◆ **Try it**: Keep every line in which "gibi" occurs and drop the rest of the data.

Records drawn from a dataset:
Content starts

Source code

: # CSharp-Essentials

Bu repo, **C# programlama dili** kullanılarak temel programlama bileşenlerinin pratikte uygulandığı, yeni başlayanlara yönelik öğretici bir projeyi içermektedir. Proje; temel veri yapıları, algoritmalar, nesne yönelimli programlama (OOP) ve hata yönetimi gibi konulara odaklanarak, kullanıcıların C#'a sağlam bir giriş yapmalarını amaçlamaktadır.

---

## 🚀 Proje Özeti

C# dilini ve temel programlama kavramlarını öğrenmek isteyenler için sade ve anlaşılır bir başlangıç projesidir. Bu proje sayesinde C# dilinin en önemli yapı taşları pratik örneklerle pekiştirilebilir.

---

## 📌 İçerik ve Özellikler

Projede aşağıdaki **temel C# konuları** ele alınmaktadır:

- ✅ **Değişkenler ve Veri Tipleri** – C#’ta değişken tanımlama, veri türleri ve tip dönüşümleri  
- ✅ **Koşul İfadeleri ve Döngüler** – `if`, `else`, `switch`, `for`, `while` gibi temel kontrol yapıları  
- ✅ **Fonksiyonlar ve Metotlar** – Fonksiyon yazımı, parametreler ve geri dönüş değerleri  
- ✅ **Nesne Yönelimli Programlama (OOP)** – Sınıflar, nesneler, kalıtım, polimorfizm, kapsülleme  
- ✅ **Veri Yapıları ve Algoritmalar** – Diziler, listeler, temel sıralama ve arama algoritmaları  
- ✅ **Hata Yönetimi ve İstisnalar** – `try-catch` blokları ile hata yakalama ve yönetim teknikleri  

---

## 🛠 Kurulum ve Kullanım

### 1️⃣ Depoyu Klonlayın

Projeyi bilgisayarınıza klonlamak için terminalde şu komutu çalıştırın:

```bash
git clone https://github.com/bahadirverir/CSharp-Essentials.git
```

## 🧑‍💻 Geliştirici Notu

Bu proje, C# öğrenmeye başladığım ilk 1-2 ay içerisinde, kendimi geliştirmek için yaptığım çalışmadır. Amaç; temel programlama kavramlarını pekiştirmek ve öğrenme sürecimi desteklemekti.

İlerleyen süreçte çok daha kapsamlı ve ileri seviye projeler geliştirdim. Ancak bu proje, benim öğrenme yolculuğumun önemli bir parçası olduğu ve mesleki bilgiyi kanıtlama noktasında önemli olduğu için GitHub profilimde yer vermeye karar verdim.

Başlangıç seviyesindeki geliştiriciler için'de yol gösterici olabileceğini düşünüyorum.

Content ends

◆ **Result for this task**:
Bu repo, **C# programlama dili** kullanılarak temel programlama bileşenlerinin pratikte uygulandığı, yeni başlayanlara yönelik öğretici bir projeyi içermektedir. Proje; temel veri yapıları, algoritmalar, nesne yönelimli programlama (OOP) ve hata yönetimi gibi konulara odaklanarak, kullanıcıların C#'a sağlam bir giriş yapmalarını amaçlamaktadır.
- ✅ **Koşul İfadeleri ve Döngüler** – `if`, `else`, `switch`, `for`, `while` gibi temel kontrol yapıları  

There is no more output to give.